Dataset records

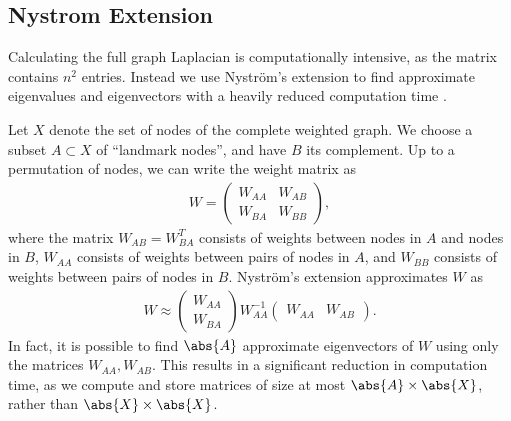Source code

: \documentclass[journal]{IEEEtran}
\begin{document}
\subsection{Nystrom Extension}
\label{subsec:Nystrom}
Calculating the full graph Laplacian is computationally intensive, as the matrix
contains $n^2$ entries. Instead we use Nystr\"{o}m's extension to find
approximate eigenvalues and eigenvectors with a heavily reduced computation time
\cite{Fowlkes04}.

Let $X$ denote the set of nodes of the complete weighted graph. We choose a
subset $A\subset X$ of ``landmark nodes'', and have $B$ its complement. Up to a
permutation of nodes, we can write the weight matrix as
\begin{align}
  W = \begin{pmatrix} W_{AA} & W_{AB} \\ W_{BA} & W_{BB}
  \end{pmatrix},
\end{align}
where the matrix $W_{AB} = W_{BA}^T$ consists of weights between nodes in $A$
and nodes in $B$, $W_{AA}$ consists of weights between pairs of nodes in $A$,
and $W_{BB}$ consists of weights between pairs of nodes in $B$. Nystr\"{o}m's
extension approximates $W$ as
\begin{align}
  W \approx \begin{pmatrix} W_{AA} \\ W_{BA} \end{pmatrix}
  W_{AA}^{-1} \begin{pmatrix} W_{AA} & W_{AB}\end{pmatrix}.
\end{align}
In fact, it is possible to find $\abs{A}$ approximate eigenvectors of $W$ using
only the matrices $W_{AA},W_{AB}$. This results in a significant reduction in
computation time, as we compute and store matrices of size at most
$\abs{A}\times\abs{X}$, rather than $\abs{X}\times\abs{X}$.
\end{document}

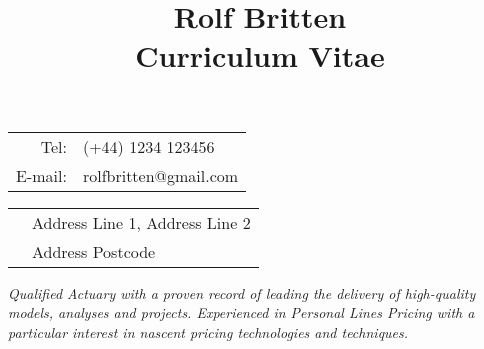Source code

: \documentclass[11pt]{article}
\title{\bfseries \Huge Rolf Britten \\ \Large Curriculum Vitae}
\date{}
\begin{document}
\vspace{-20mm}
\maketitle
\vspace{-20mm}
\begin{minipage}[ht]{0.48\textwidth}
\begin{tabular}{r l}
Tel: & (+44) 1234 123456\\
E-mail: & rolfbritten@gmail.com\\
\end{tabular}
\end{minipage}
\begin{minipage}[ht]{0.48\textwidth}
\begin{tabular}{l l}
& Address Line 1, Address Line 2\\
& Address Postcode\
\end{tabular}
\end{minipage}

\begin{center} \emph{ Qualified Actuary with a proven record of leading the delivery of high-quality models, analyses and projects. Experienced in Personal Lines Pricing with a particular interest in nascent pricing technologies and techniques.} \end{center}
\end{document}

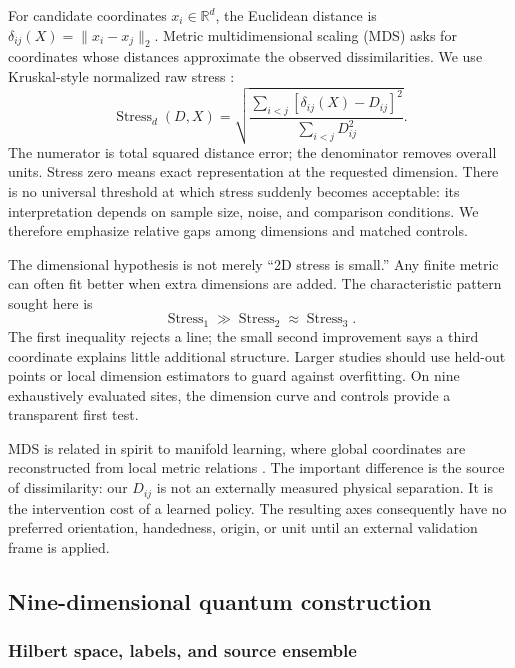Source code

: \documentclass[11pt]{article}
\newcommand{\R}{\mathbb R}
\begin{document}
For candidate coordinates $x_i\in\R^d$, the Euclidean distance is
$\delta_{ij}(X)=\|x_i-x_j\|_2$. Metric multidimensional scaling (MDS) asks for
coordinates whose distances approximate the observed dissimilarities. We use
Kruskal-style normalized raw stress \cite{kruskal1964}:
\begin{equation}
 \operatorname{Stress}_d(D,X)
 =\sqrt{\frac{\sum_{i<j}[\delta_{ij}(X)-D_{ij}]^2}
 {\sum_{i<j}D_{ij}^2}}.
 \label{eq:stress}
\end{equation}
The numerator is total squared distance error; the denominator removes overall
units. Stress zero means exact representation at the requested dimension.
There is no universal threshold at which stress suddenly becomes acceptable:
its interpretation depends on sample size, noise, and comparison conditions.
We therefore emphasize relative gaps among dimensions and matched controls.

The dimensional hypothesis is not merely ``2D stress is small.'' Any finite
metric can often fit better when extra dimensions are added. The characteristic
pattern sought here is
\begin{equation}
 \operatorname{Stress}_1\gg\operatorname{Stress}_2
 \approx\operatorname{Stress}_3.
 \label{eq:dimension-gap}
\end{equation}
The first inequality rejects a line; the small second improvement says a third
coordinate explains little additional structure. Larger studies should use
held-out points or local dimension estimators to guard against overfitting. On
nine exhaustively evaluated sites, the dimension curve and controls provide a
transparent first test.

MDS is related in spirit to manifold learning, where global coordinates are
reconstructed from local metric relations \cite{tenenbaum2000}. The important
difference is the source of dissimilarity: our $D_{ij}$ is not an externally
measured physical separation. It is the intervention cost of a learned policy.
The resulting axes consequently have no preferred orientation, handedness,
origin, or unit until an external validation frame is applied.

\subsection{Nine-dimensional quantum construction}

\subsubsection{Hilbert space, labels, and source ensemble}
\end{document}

● **What this task involves**:
Check each line of the data for "eigenvectors". Copy the lines where it turns up.

● **Written response**:
approximate eigenvalues and eigenvectors with a heavily reduced computation time
In fact, it is possible to find $\abs{A}$ approximate eigenvectors of $W$ using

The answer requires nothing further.